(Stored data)
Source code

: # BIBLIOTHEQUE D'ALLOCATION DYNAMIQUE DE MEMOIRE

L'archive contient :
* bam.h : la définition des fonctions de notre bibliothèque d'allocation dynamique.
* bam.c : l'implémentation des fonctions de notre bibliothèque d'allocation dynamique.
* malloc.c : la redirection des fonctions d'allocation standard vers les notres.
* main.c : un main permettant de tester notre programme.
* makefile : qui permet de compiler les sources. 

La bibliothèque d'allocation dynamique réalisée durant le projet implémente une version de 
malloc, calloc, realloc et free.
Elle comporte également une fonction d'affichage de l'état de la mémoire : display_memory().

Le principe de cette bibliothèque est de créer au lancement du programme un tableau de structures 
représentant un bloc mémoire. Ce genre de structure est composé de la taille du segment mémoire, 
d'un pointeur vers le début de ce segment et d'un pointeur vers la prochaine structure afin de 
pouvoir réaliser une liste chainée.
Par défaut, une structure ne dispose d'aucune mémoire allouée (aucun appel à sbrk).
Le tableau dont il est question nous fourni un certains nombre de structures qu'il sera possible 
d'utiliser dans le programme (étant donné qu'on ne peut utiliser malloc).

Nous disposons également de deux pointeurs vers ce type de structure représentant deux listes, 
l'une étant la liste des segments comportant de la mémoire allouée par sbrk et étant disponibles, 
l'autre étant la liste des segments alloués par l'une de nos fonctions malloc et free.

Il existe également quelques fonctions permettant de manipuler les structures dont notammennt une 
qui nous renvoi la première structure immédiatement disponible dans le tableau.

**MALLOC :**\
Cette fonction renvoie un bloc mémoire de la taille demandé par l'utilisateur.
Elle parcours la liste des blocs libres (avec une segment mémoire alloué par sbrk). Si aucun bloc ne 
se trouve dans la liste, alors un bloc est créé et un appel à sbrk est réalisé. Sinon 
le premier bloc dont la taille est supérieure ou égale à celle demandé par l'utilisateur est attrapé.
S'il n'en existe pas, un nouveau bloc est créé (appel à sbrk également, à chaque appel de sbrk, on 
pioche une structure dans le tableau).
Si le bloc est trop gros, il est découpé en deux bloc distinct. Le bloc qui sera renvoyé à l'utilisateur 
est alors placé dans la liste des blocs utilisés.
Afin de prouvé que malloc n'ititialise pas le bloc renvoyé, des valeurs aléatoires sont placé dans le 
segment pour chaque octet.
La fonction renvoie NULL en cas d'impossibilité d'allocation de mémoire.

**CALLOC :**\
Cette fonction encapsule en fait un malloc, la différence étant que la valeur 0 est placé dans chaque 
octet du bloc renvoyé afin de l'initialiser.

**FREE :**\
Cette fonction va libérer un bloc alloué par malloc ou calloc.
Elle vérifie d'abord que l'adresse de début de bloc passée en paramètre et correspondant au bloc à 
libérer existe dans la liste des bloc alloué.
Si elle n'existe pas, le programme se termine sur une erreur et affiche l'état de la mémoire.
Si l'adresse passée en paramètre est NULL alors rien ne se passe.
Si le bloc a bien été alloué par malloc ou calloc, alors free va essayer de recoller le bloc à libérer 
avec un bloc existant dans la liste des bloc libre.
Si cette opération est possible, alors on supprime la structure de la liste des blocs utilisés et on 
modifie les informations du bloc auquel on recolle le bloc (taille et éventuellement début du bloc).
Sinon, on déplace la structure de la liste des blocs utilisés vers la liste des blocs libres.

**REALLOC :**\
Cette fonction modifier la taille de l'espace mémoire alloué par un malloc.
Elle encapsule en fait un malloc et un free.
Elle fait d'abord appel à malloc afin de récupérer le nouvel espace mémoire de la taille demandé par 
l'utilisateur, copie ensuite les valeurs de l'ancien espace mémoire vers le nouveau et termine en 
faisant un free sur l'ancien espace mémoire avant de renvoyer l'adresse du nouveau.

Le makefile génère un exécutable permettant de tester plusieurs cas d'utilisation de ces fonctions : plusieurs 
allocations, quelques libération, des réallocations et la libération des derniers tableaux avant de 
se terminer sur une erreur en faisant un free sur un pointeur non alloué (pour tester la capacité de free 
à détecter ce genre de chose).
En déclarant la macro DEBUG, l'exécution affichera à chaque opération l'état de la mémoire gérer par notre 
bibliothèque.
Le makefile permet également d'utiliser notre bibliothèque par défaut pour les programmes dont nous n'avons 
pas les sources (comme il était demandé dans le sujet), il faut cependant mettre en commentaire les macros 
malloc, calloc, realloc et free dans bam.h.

**WHAT YOU SHOULD DO**
Copy every line that appears above, with each word kept as it is.

**EXERCISE RESPONSE**
Source code

: # BIBLIOTHEQUE D'ALLOCATION DYNAMIQUE DE MEMOIRE

L'archive contient :
* bam.h : la définition des fonctions de notre bibliothèque d'allocation dynamique.
* bam.c : l'implémentation des fonctions de notre bibliothèque d'allocation dynamique.
* malloc.c : la redirection des fonctions d'allocation standard vers les notres.
* main.c : un main permettant de tester notre programme.
* makefile : qui permet de compiler les sources. 

La bibliothèque d'allocation dynamique réalisée durant le projet implémente une version de 
malloc, calloc, realloc et free.
Elle comporte également une fonction d'affichage de l'état de la mémoire : display_memory().

Le principe de cette bibliothèque est de créer au lancement du programme un tableau de structures 
représentant un bloc mémoire. Ce genre de structure est composé de la taille du segment mémoire, 
d'un pointeur vers le début de ce segment et d'un pointeur vers la prochaine structure afin de 
pouvoir réaliser une liste chainée.
Par défaut, une structure ne dispose d'aucune mémoire allouée (aucun appel à sbrk).
Le tableau dont il est question nous fourni un certains nombre de structures qu'il sera possible 
d'utiliser dans le programme (étant donné qu'on ne peut utiliser malloc).

Nous disposons également de deux pointeurs vers ce type de structure représentant deux listes, 
l'une étant la liste des segments comportant de la mémoire allouée par sbrk et étant disponibles, 
l'autre étant la liste des segments alloués par l'une de nos fonctions malloc et free.

Il existe également quelques fonctions permettant de manipuler les structures dont notammennt une 
qui nous renvoi la première structure immédiatement disponible dans le tableau.

**MALLOC :**\
Cette fonction renvoie un bloc mémoire de la taille demandé par l'utilisateur.
Elle parcours la liste des blocs libres (avec une segment mémoire alloué par sbrk). Si aucun bloc ne 
se trouve dans la liste, alors un bloc est créé et un appel à sbrk est réalisé. Sinon 
le premier bloc dont la taille est supérieure ou égale à celle demandé par l'utilisateur est attrapé.
S'il n'en existe pas, un nouveau bloc est créé (appel à sbrk également, à chaque appel de sbrk, on 
pioche une structure dans le tableau).
Si le bloc est trop gros, il est découpé en deux bloc distinct. Le bloc qui sera renvoyé à l'utilisateur 
est alors placé dans la liste des blocs utilisés.
Afin de prouvé que malloc n'ititialise pas le bloc renvoyé, des valeurs aléatoires sont placé dans le 
segment pour chaque octet.
La fonction renvoie NULL en cas d'impossibilité d'allocation de mémoire.

**CALLOC :**\
Cette fonction encapsule en fait un malloc, la différence étant que la valeur 0 est placé dans chaque 
octet du bloc renvoyé afin de l'initialiser.

**FREE :**\
Cette fonction va libérer un bloc alloué par malloc ou calloc.
Elle vérifie d'abord que l'adresse de début de bloc passée en paramètre et correspondant au bloc à 
libérer existe dans la liste des bloc alloué.
Si elle n'existe pas, le programme se termine sur une erreur et affiche l'état de la mémoire.
Si l'adresse passée en paramètre est NULL alors rien ne se passe.
Si le bloc a bien été alloué par malloc ou calloc, alors free va essayer de recoller le bloc à libérer 
avec un bloc existant dans la liste des bloc libre.
Si cette opération est possible, alors on supprime la structure de la liste des blocs utilisés et on 
modifie les informations du bloc auquel on recolle le bloc (taille et éventuellement début du bloc).
Sinon, on déplace la structure de la liste des blocs utilisés vers la liste des blocs libres.

**REALLOC :**\
Cette fonction modifier la taille de l'espace mémoire alloué par un malloc.
Elle encapsule en fait un malloc et un free.
Elle fait d'abord appel à malloc afin de récupérer le nouvel espace mémoire de la taille demandé par 
l'utilisateur, copie ensuite les valeurs de l'ancien espace mémoire vers le nouveau et termine en 
faisant un free sur l'ancien espace mémoire avant de renvoyer l'adresse du nouveau.

Le makefile génère un exécutable permettant de tester plusieurs cas d'utilisation de ces fonctions : plusieurs 
allocations, quelques libération, des réallocations et la libération des derniers tableaux avant de 
se terminer sur une erreur en faisant un free sur un pointeur non alloué (pour tester la capacité de free 
à détecter ce genre de chose).
En déclarant la macro DEBUG, l'exécution affichera à chaque opération l'état de la mémoire gérer par notre 
bibliothèque.
Le makefile permet également d'utiliser notre bibliothèque par défaut pour les programmes dont nous n'avons 
pas les sources (comme il était demandé dans le sujet), il faut cependant mettre en commentaire les macros 
malloc, calloc, realloc et free dans bam.h.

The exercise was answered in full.